Underhyped – Big Data as an Advance in the Scientific Method

Underhyped – Big Data as an Advance in the Scientific Method by Yanpei Chen.

From the post:

Big data is underhyped. That’s right. Underhyped. The steady drumbeat of news and press talk about big data only as a transformative technology trend. It is as if big data’s impact goes only as far as creating tremendous commercial value for a selected few vendors and their customers. This view could not be further from the truth.

Big data represents a major advance in the scientific method. Its impact will be felt long after the technology trade press turns its attention to the next wave of buzzwords.

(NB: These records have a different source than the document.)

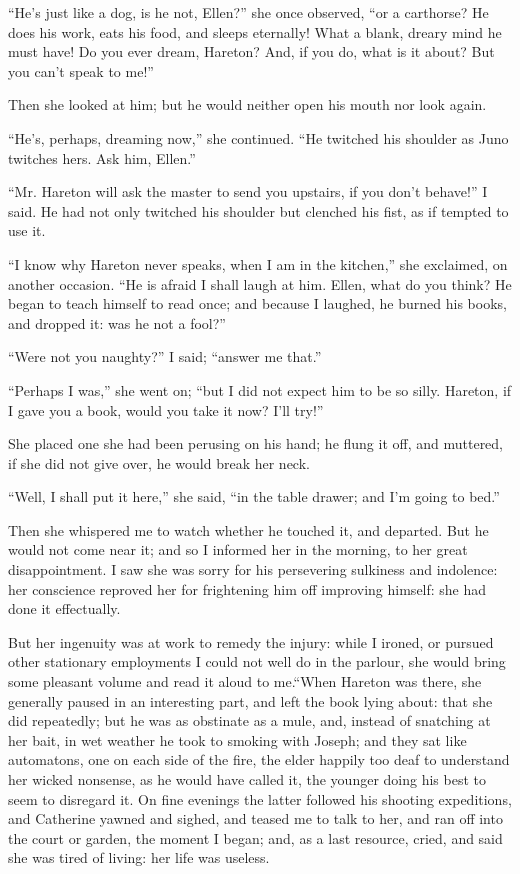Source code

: \par “He's just like a dog, is he not, Ellen?” she once observed, “or a carthorse? He does his work, eats his food, and sleeps eternally! What a blank, dreary mind he must have! Do you ever dream, Hareton? And, if you do, what is it about? But you can't speak to me!”
\par Then she looked at him; but he would neither open his mouth nor look again.
\par “He's, perhaps, dreaming now,” she continued. “He twitched his shoulder as Juno twitches hers. Ask him, Ellen.”
\par “Mr. Hareton will ask the master to send you upstairs, if you don't behave!” I said. He had not only twitched his shoulder but clenched his fist, as if tempted to use it.
\par “I know why Hareton never speaks, when I am in the kitchen,” she exclaimed, on another occasion. “He is afraid I shall laugh at him. Ellen, what do you think? He began to teach himself to read once; and because I laughed, he burned his books, and dropped it: was he not a fool?”
\par “Were not you naughty?” I said; “answer me that.”
\par “Perhaps I was,” she went on; “but I did not expect him to be so silly. Hareton, if I gave you a book, would you take it now? I'll try!”
\par She placed one she had been perusing on his hand; he flung it off, and muttered, if she did not give over, he would break her neck.
\par “Well, I shall put it here,” she said, “in the table drawer; and I'm going to bed.”
\par Then she whispered me to watch whether he touched it, and departed. But he would not come near it; and so I informed her in the morning, to her great disappointment. I saw she was sorry for his persevering sulkiness and indolence: her conscience reproved her for frightening him off improving himself: she had done it effectually.
\par But her ingenuity was at work to remedy the injury: while I ironed, or pursued other stationary employments I could not well do in the parlour, she would bring some pleasant volume and read it aloud to me.“When Hareton was there, she generally paused in an interesting part, and left the book lying about: that she did repeatedly; but he was as obstinate as a mule, and, instead of snatching at her bait, in wet weather he took to smoking with Joseph; and they sat like automatons, one on each side of the fire, the elder happily too deaf to understand her wicked nonsense, as he would have called it, the younger doing his best to seem to disregard it. On fine evenings the latter followed his shooting expeditions, and Catherine yawned and sighed, and teased me to talk to her, and ran off into the court or garden, the moment I began; and, as a last resource, cried, and said she was tired of living: her life was useless.
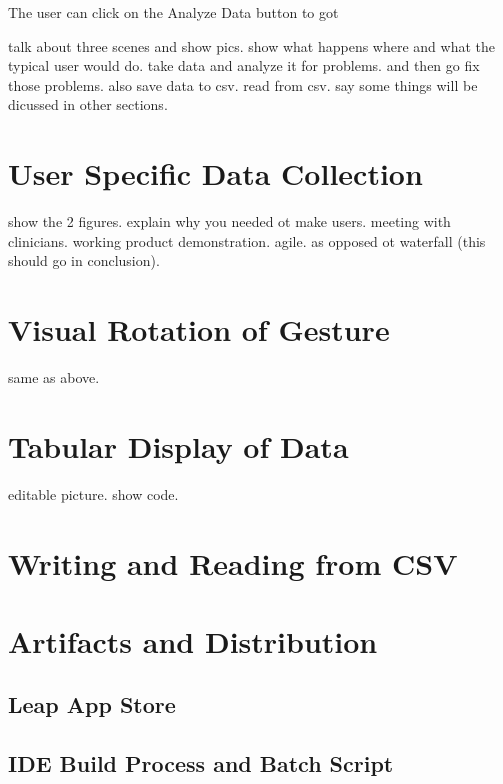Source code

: The user can click on the Analyze Data button to got 


talk about three scenes and show pics. show what happens where and 
what the typical user would do. 
take data and analyze it for problems. 
and then go fix those problems. 
also save data to csv. read from csv. 
say some things will be dicussed in other sections. 


\section{User Specific Data Collection}


show the 2 figures. explain why you needed ot make users. meeting with clinicians. working product demonstration. agile. as opposed ot waterfall (this should go in conclusion). 

 

\section{Visual Rotation of Gesture}

same as above. 

\section{Tabular Display of Data}

editable picture. show code. 
\section{Writing and Reading from CSV}


\section{Artifacts and Distribution}

\subsection{Leap App Store}

\subsection{IDE Build Process and Batch Script}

I am fortunate to work at a leading data management vendor as a big data performance specialist. My job requires me to “make things go fast” by observing, understanding, and improving big data systems. Specifically, I am expected to assess whether the insights I find represent solid information or partial knowledge. These processes of “finding out about things”, more formally known as empirical observation, hypothesis testing, and causal analysis, lie at the heart of the scientific method.

My work gives me some perspective on an under-appreciated aspect of big data that I will share in the rest of the article.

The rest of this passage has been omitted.